The Hansen Spreading Grounds, south of Pacoima, stretches 120 acres and provides water to more than 200,000 people each year. The grounds absorb storm water, where it is restored and then reused in homes and businesses.
Environmentalists got a win at the 9th circuit court of appeals last week, in their odyssey to hold L.A. County responsible for pollution carried into the sea by its stormwater. Regardless of whether that court decision sticks, it's a reminder that the issue of how to control coastal runoff isn’t going away.
Los Angeles Waterkeeper and the Natural Resources Defense Council brought the Clean Water Act case five years ago.

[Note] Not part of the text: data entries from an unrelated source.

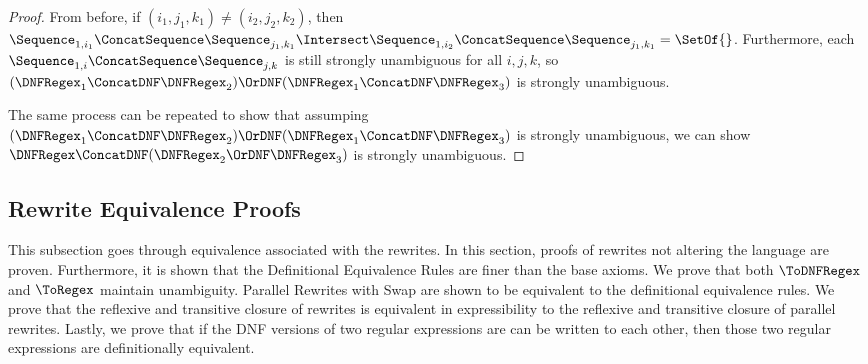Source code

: \documentclass[sigplan,acmsmall]{acmart}
\begin{document}
\begin{proof}
  From before, if $(i_1,j_1,k_1) \neq (i_2,j_2,k_2)$, then
  $\Sequence_{1,i_1} \ConcatSequence \Sequence_{j_1,k_1} \Intersect
  \Sequence_{1,i_2} \ConcatSequence \Sequence_{j_1,k_1} = \SetOf{}$.
  Furthermore, each $\Sequence_{1,i} \ConcatSequence \Sequence_{j,k}$ is still
  strongly unambiguous for all $i,j,k$, so
  $(\DNFRegex_1 \ConcatDNF \DNFRegex_2) \OrDNF
  (\DNFRegex_1 \ConcatDNF \DNFRegex_3)$ is strongly unambiguous.

  The same process can be repeated to show that assumping
  $(\DNFRegex_1 \ConcatDNF \DNFRegex_2) \OrDNF
  (\DNFRegex_1 \ConcatDNF \DNFRegex_3)$ is strongly unambiguous, we can show
  $\DNFRegex \ConcatDNF (\DNFRegex_2 \OrDNF \DNFRegex_3)$ is strongly unambiguous.
\end{proof}


\subsection{Rewrite Equivalence Proofs}
\label{rewrite-proofs}

This subsection goes through equivalence associated with the rewrites.  In this
section, proofs of rewrites not altering the language are proven.  Furthermore,
it is shown that the Definitional Equivalence Rules are finer than the base
axioms.  We prove that both $\ToDNFRegex$ and $\ToRegex$ maintain unambiguity.
Parallel Rewrites with Swap are shown to be equivalent to the definitional
equivalence rules.
We prove that the reflexive and transitive closure of rewrites is equivalent in
expressibility to the reflexive and transitive closure of parallel rewrites.
Lastly, we prove that if the DNF versions of two regular expressions are can be
written to each other, then those two regular expressions are definitionally
equivalent.
\end{document}
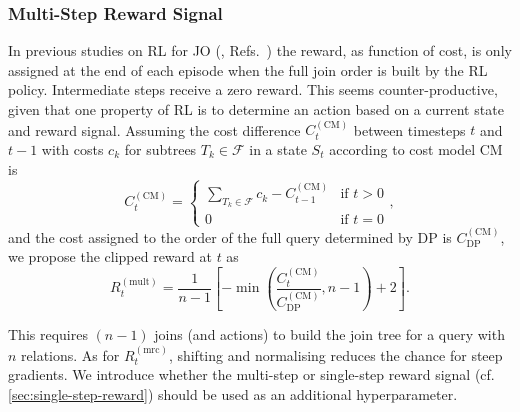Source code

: \documentclass[10pt, conference]{IEEEtran}
\begin{document}
\subsubsection{Multi-Step Reward Signal}
\label{subsec:mod-multistep}

In previous studies on RL for JO (\eg, Refs.~\cite{krishnan18, marcus18, xiang20}) the reward, as function of cost, is only assigned at the end of each episode when the full join order is built by the RL policy. Intermediate steps receive a zero reward.
This seems counter-productive, given that one property of RL is to determine an action based on a current state and reward signal.
Assuming the cost difference $C_t^{(\text{CM})}$ between timesteps $t$ and $t-1$ with costs $c_k$ for subtrees $T_k \in \mathcal{F}$ in a state $S_t$ according to cost model CM is
\begin{equation}
  C_t^{(\text{CM})} = 
  \begin{cases}
    \sum_{T_k \in \mathcal{F}} c_k - C_{t-1}^{(\text{CM})} & \text{if } t > 0 \\
    0 & \text{if } t = 0
  \end{cases},
\end{equation}
and the cost assigned to the order of the full query determined by DP is $C_{\text{DP}}^{(\text{CM})}$, we propose the clipped reward at $t$ as
\begin{equation}
  R_t^{(\text{mult})} = \frac{1}{n-1} \left[-\min\left(\frac{C_t^{(\text{CM})}}{C_{\text{DP}}^{(\text{CM})}}, n-1 \right) + 2\right].
\end{equation}

This requires $(n-1)$ joins (and actions) to build the join tree for a query with $n$ relations.
As for $R_t^{(\text{mrc})}$, shifting and normalising reduces the chance for steep gradients.
We introduce whether the multi-step or single-step reward signal (cf. \autoref{sec:single-step-reward}) should be used as an additional hyperparameter.
\end{document}
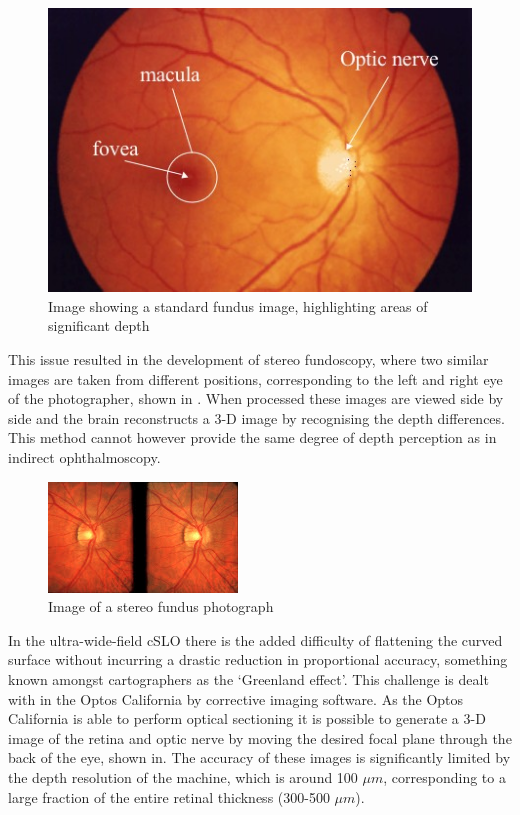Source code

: \begin{figure}[htbp]
\centering
\includegraphics{figures/normalfundus}
\caption{Image showing a  standard fundus image, highlighting areas of significant depth}
\label{fig:standard}
   \end{figure}

This issue resulted in the development of stereo fundoscopy, where
two similar images are taken from different positions, corresponding
to the left and right eye of the photographer, shown in .
When processed these images are viewed side by side and the brain
reconstructs a 3-D image by recognising the depth differences.\cite{tyler1997stereo}
This method cannot however provide the same degree of depth perception
as in indirect ophthalmoscopy.

\begin{figure}[htbp]
\centering
\includegraphics{figures/stereo}
\caption{Image of a stereo fundus photograph}
\label{fig:stereo}
   \end{figure}


In the ultra-wide-field cSLO there is the added difficulty of flattening
the curved surface without incurring a drastic reduction in proportional
accuracy, something known amongst cartographers as the ‘Greenland effect’.
This challenge is dealt with in the Optos California by corrective imaging
software. As the Optos California is able to perform optical sectioning it
is possible to generate a 3-D image of the retina and optic nerve by moving
the desired focal plane through the back of the eye, shown in.
The accuracy of these images is significantly limited by the depth resolution
of the machine, which is around 100 $\mu m$, corresponding to  a large
fraction of the entire retinal thickness (300-500 $\mu m$).


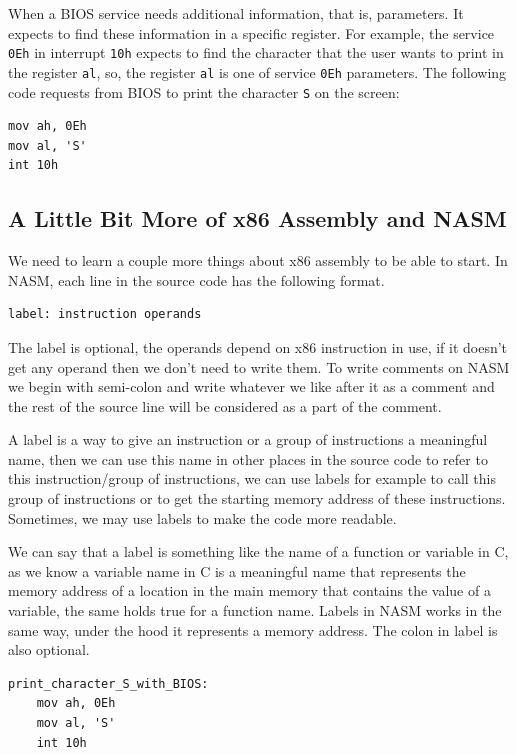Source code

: When a BIOS service needs additional information, that is, parameters.
It expects to find these information in a specific register. For
example, the service \lstinline!0Eh! in interrupt \lstinline!10h!
expects to find the character that the user wants to print in the
register \lstinline!al!, so, the register \lstinline!al! is one of
service \lstinline!0Eh! parameters. The following code requests from
BIOS to print the character \lstinline!S! on the screen:

\begin{lstlisting}
mov ah, 0Eh
mov al, 'S'
int 10h
\end{lstlisting}

\subsection{A Little Bit More of x86 Assembly and
NASM}\label{a-little-bit-more-of-x86-assembly-and-nasm}

We need to learn a couple more things about x86 assembly to be able to
start. In NASM, each line in the source code has the following format.

\begin{lstlisting}
label: instruction operands
\end{lstlisting}

The label is optional, the operands depend on x86 instruction in use, if
it doesn't get any operand then we don't need to write them. To write
comments on NASM we begin with semi-colon and write whatever we like
after it as a comment and the rest of the source line will be considered
as a part of the comment.

A label is a way to give an instruction or a group of instructions a
meaningful name, then we can use this name in other places in the source
code to refer to this instruction/group of instructions, we can use
labels for example to call this group of instructions or to get the
starting memory address of these instructions. Sometimes, we may use
labels to make the code more readable.

We can say that a label is something like the name of a function or
variable in C, as we know a variable name in C is a meaningful name that
represents the memory address of a location in the main memory that
contains the value of a variable, the same holds true for a function
name. Labels in NASM works in the same way, under the hood it represents
a memory address. The colon in label is also optional.

\begin{lstlisting}
print_character_S_with_BIOS:
    mov ah, 0Eh
    mov al, 'S'
    int 10h
\end{lstlisting}


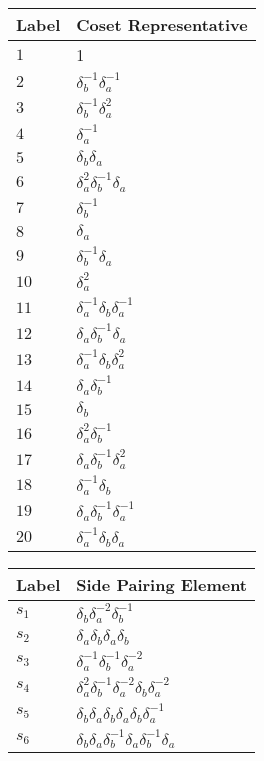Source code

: \documentclass{article}
\begin{document}
\begin{center}
\begin{tabular}{ll}
\toprule
Label & Coset Representative\\
\midrule
$1$ & 1 \\
$2$ & $\delta_b^{-1}\delta_a^{-1}$ \\
$3$ & $\delta_b^{-1}\delta_a^{2}$ \\
$4$ & $\delta_a^{-1}$ \\
$5$ & $\delta_b^{}\delta_a^{}$ \\
$6$ & $\delta_a^{2}\delta_b^{-1}\delta_a^{}$ \\
$7$ & $\delta_b^{-1}$ \\
$8$ & $\delta_a^{}$ \\
$9$ & $\delta_b^{-1}\delta_a^{}$ \\
$10$ & $\delta_a^{2}$ \\
$11$ & $\delta_a^{-1}\delta_b^{}\delta_a^{-1}$ \\
$12$ & $\delta_a^{}\delta_b^{-1}\delta_a^{}$ \\
$13$ & $\delta_a^{-1}\delta_b^{}\delta_a^{2}$ \\
$14$ & $\delta_a^{}\delta_b^{-1}$ \\
$15$ & $\delta_b^{}$ \\
$16$ & $\delta_a^{2}\delta_b^{-1}$ \\
$17$ & $\delta_a^{}\delta_b^{-1}\delta_a^{2}$ \\
$18$ & $\delta_a^{-1}\delta_b^{}$ \\
$19$ & $\delta_a^{}\delta_b^{-1}\delta_a^{-1}$ \\
$20$ & $\delta_a^{-1}\delta_b^{}\delta_a^{}$ \\
\bottomrule
\end{tabular}
\hfill
\begin{tabular}{ll}
\toprule
Label & Side Pairing Element\\
\midrule
$s_{1}$ & $\delta_b^{}\delta_a^{-2}\delta_b^{-1}$ \\
$s_{2}$ & $\delta_a^{}\delta_b^{}\delta_a^{}\delta_b^{}$ \\
$s_{3}$ & $\delta_a^{-1}\delta_b^{-1}\delta_a^{-2}$ \\
$s_{4}$ & $\delta_a^{2}\delta_b^{-1}\delta_a^{-2}\delta_b^{}\delta_a^{-2}$ \\
$s_{5}$ & $\delta_b^{}\delta_a^{}\delta_b^{}\delta_a^{}\delta_b^{}\delta_a^{-1}\
$ \\
$s_{6}$ & $\delta_b^{}\delta_a^{}\delta_b^{-1}\delta_a^{}\delta_b^{-1}\delta_a^\
{}$ \\

\end{tabular}
\end{center}
\end{document}
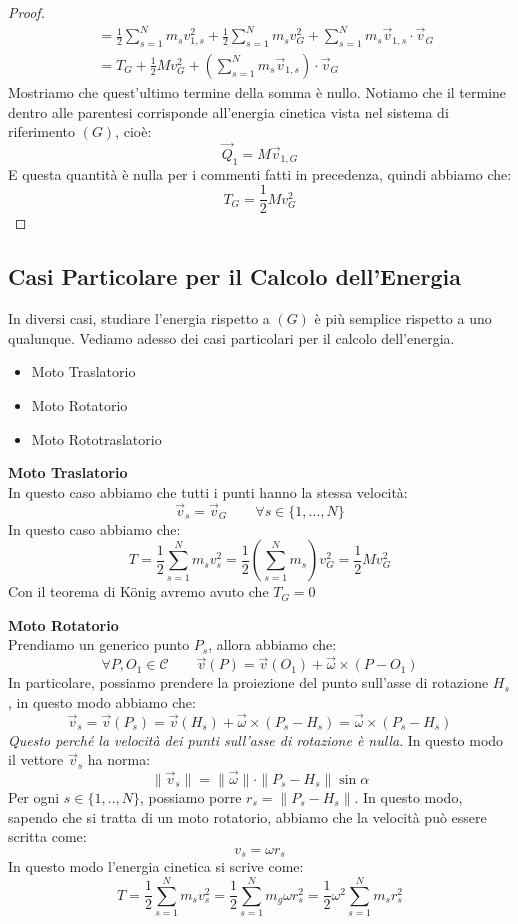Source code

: \documentclass[11pt,a4paper,twoside]{article}
\theoremstyle{definition}
\begin{document}
\begin{proof}
\begin{align*}
		&= \frac 12 \sum_{s = 1}^N m_s v_{1,s}^2 + \frac 12 \sum_{s = 1}^N m_s v_G^2 + \sum_{s = 1}^N m_s \vec v_{1,s}\cdot \vec v_{G}\\
		&= T_G + \frac 12 Mv_G^2 + \left(\sum_{s=1}^N m_s \vec v_{1,s}\right)\cdot \vec v_G
	\end{align*}
	Mostriamo che quest'ultimo termine della somma è nullo. Notiamo che il termine dentro alle parentesi corrisponde all'energia cinetica vista nel sistema di riferimento $(G)$, cioè:
	\[ \vec Q_1 = M\vec v_{1,G} \]
	E questa quantità è nulla per i commenti fatti in precedenza, quindi abbiamo che:
	\[ T_G = \frac 12 Mv_{G}^2 \]
\end{proof}

\subsection{Casi Particolare per il Calcolo dell'Energia}

In diversi casi, studiare l'energia rispetto a $(G)$ è più semplice rispetto a uno qualunque. Vediamo adesso dei casi particolari per il calcolo dell'energia.
\begin{itemize}
	\item Moto Traslatorio
	\item Moto Rotatorio
	\item Moto Rototraslatorio
\end{itemize}

\textbf{Moto Traslatorio}\\
In questo caso abbiamo che tutti i punti hanno la stessa velocità:
\[ \vec v_s = \vec v_G \qquad \forall s \in \{1,...,N\} \]
In questo caso abbiamo che:
\[ T = \frac 12 \sum_{s = 1}^N m_s v_s^2 = \frac 12 \left(\sum_{s = 1}^N m_s\right) v_G^2 = \frac 12 Mv_G^2\]
Con il teorema di König avremo avuto che $T_G = 0$

\textbf{Moto Rotatorio}\\
Prendiamo un generico punto $P_s$, allora abbiamo che:
\[ \forall P,O_1 \in \mathscr C \qquad \vec v(P) = \vec v(O_1) + \vec \omega \times (P-O_1) \]
In particolare, possiamo prendere la proiezione del punto sull'asse di rotazione $H_s$, in questo modo abbiamo che:
\[ \vec v_s = \vec v(P_s) = \vec v(H_s) + \vec \omega \times (P_s - H_s) = \vec \omega \times (P_s - H_s) \]
\textit{Questo perché la velocità dei punti sull'asse di rotazione è nulla}. In questo modo il vettore $\vec v_s$ ha norma:
\[ \| \vec v_s\| = \|\vec \omega\| \cdot \|P_s -H_s\| \sin \alpha \]
Per ogni $s \in \{1,..,N\}$, possiamo porre $r_s = \|P_s - H_s\|$. In questo modo, sapendo che si tratta di un moto rotatorio, abbiamo che la velocità può essere scritta come:
\[ v_s = \omega r_s \]
In questo modo l'energia cinetica si scrive come:
\[ T = \frac 12 \sum_{s = 1}^N m_s v_s^2 = \frac 12 \sum_{s = 1}^N m_g \omega r_s^2 = \frac 12 \omega^2 \sum_{s = 1}^N m_sr_s^2 \]
\end{document}
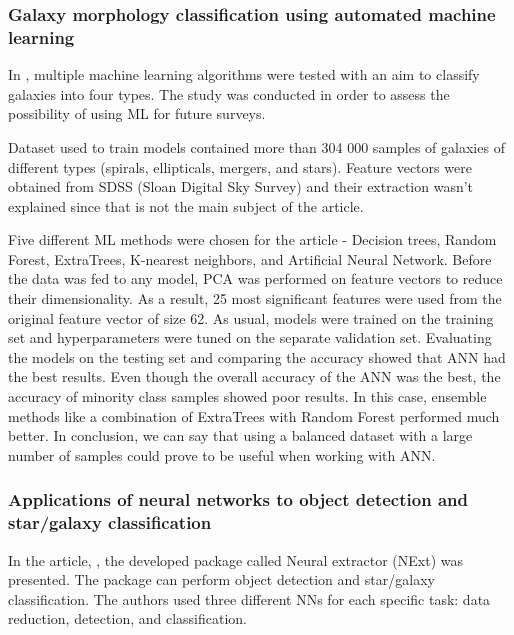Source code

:  
\subsubsection{Galaxy morphology classification using automated machine learning} 
In \cite{REZA2021100492}, multiple machine learning algorithms were tested with an aim to classify galaxies into four types. The study was conducted in order to assess the possibility of using ML for future surveys. 

Dataset used to train models contained more than 304 000 samples of galaxies of different types (spirals, ellipticals, mergers, and stars). Feature vectors were obtained from SDSS (Sloan Digital Sky Survey) and their extraction wasn't explained since that is not the main subject of the article. %

Five different ML methods were chosen for the article - Decision trees, Random Forest, ExtraTrees, K-nearest neighbors, and Artificial Neural Network. Before the data was fed to any model, PCA was performed on feature vectors to reduce their dimensionality. As a result, 25 most significant features were used from the original feature vector of size 62. As usual, models were trained on the training set and hyperparameters were tuned on the separate validation set. 
Evaluating the models on the testing set and comparing the accuracy showed that ANN had the best results. Even though the overall accuracy of the ANN was the best, the accuracy of minority class samples showed poor results. In this case, ensemble methods like a combination of ExtraTrees with Random Forest performed much better. In conclusion, we can say that using a balanced dataset with a large number of samples could prove to be useful when working with ANN. 




\subsubsection{Applications of neural networks to object detection and star/galaxy classification}
In the article, \cite{Andreon2000}, the developed package called Neural extractor (NExt) was presented. The package can perform object detection and star/galaxy classification. The authors used three different NNs for each specific task: data reduction, detection, and classification. 

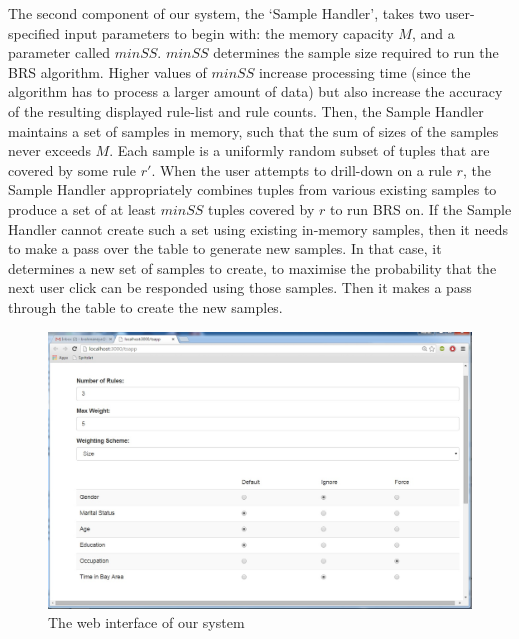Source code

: The second component of our system, the `Sample Handler', takes two user-specified input parameters to begin with: the memory capacity $M$, and a parameter called $minSS$. $minSS$ determines the sample size required to run the BRS algorithm. Higher values of $minSS$ increase processing time (since the algorithm has to process a larger amount of data) but also increase the accuracy of the resulting displayed rule-list and rule counts. Then, the Sample Handler maintains a set of samples in memory, such that the sum of sizes of the samples never exceeds $M$. Each sample is a uniformly random subset of tuples that are covered by some rule $r'$. When the user attempts to drill-down on a rule $r$, the Sample Handler appropriately combines tuples from various existing samples to produce a set of at least $minSS$ tuples covered by $r$ to run BRS on. If the Sample Handler cannot create such a set using existing in-memory samples, then it needs to make a pass over the table to generate new samples. In that case, it determines a new set of samples to create, to maximise the probability that the next user click can be responded using those samples. Then it makes a pass through the table to create the new samples. 


\begin{figure}[ht]
\vspace{-5pt}
\centering
\includegraphics[width=160mm,frame]{graphs/uiscreenshot.jpg}
\vspace{-5pt}
\caption{The web interface of our system \label{fig:interface}}
\vspace{-5pt}
\end{figure}

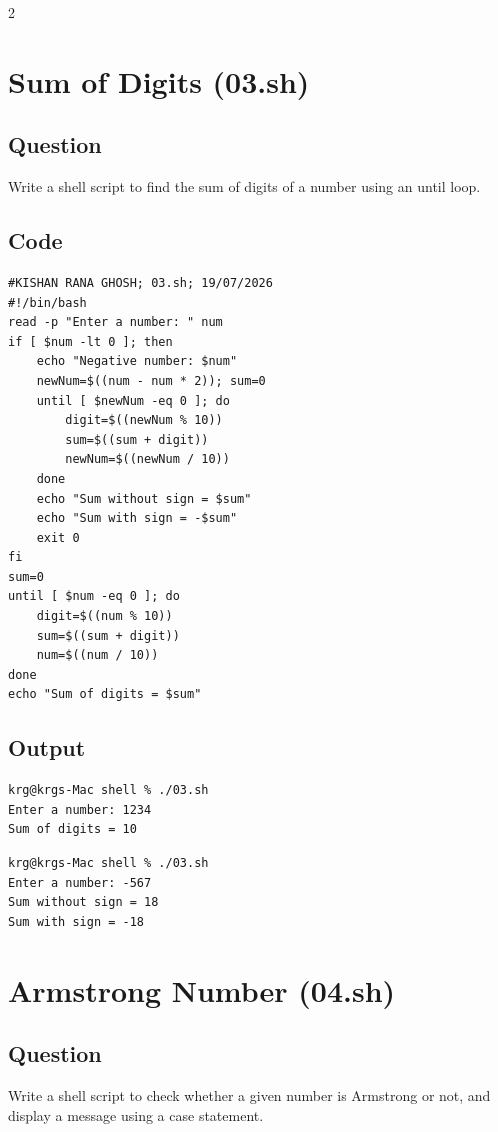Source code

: \documentclass[a4paper,12pt]{article}
\begin{document}
\begin{multicols}{2}

\section{Sum of Digits (03.sh)}
\subsection*{Question}
Write a shell script to find the sum of digits of a number using an until loop.

\subsection*{Code}
\begin{lstlisting}[style=bashstyle]
#KISHAN RANA GHOSH; 03.sh; 19/07/2026
#!/bin/bash
read -p "Enter a number: " num
if [ $num -lt 0 ]; then
    echo "Negative number: $num"
    newNum=$((num - num * 2)); sum=0
    until [ $newNum -eq 0 ]; do
        digit=$((newNum % 10))
        sum=$((sum + digit))
        newNum=$((newNum / 10))
    done
    echo "Sum without sign = $sum"
    echo "Sum with sign = -$sum"
    exit 0
fi
sum=0
until [ $num -eq 0 ]; do
    digit=$((num % 10))
    sum=$((sum + digit))
    num=$((num / 10))
done
echo "Sum of digits = $sum"
\end{lstlisting}

\subsection*{Output}
\begin{lstlisting}[style=outputstyle]
krg@krgs-Mac shell % ./03.sh
Enter a number: 1234
Sum of digits = 10
\end{lstlisting}
\begin{lstlisting}[style=outputstyle]
krg@krgs-Mac shell % ./03.sh
Enter a number: -567
Sum without sign = 18
Sum with sign = -18
\end{lstlisting}

\columnbreak

\section{Armstrong Number (04.sh)}
\subsection*{Question}
Write a shell script to check whether a given number is Armstrong or not, and display a message using a case statement.


\end{multicols}
\end{document}
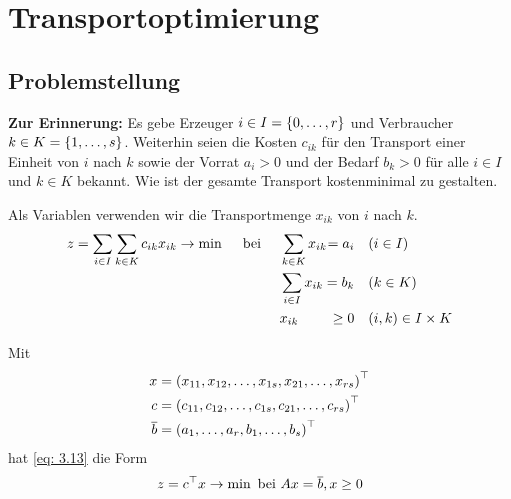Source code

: \section{Transportoptimierung}

\subsection{Problemstellung}

\textbf{Zur Erinnerung:}
Es gebe Erzeuger $i \in I = \left\{ 0, \dots, r \right\}$ und Verbraucher $k \in K = \left\{ 1, \dots, s \right\}$. Weiterhin seien die Kosten $c_{ik}$ für den Transport einer Einheit von $i$ nach $k$ sowie der Vorrat $a_i > 0$ und der Bedarf $b_k > 0$ für alle $i \in I$ und $k \in K$ bekannt. Wie ist der gesamte Transport kostenminimal zu gestalten.

Als Variablen verwenden wir die Transportmenge $x_{ik}$ von $i$ nach $k$.
\begin{equation}
\begin{alignedat}{3}
	z = \sum_{i \in I} \sum_{k \in K} c_{ik} x_{ik} \to \min \quad \text{ bei } \quad 
	&\sum_{k \in K} x_{ik} &= a_i \quad &(i \in I) \\
	&\sum_{i \in I} x_{ik} &= b_k \quad &(k \in K) \\
	& x_{ik} &\ge 0 \quad &(i,k) \in I \times K \\
\end{alignedat}
\label{eq: 3.13}
\end{equation}

Mit   
\begin{equation*}
	\begin{aligned}
		x &= \left( x_{11}, x_{12}, \dots, x_{1s}, x_{21}, \dots, x_{rs} \right)^{\top} \\
		c &= \left( c_{11}, c_{12}, \dots, c_{1s}, c_{21}, \dots, c_{rs} \right)^{\top} \\
		\overline{b} &= \left( a_1, \dots, a_r, b_1, \dots, b_s \right)^{\top}
	\end{aligned}
\end{equation*}
hat \eqref{eq: 3.13} die Form
\begin{equation*}
	z = c^{\top} x \to \min \text{ bei } Ax = \overline{b}, x \ge 0
\end{equation*}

They argued that stormwater runoff has exceeded pollution standards measured by the county’s own instruments, and since that violates the permit regional water regulators issued to the county, the county is in violation of the Clean Water Act.
Since then the case has bounced up and down through federal court like a yo-yo; it was argued at the U.S. Supreme Court in January.
This time around, the 9th Circuit panel has sided with Waterkeeper and the NRDC. The appellate court is sending the dispute back down to a district court judge, who’s now responsible for deciding the county’s penalty and the remedy for the pollution.
The environmental groups heralded the ruling, calling it a turning point.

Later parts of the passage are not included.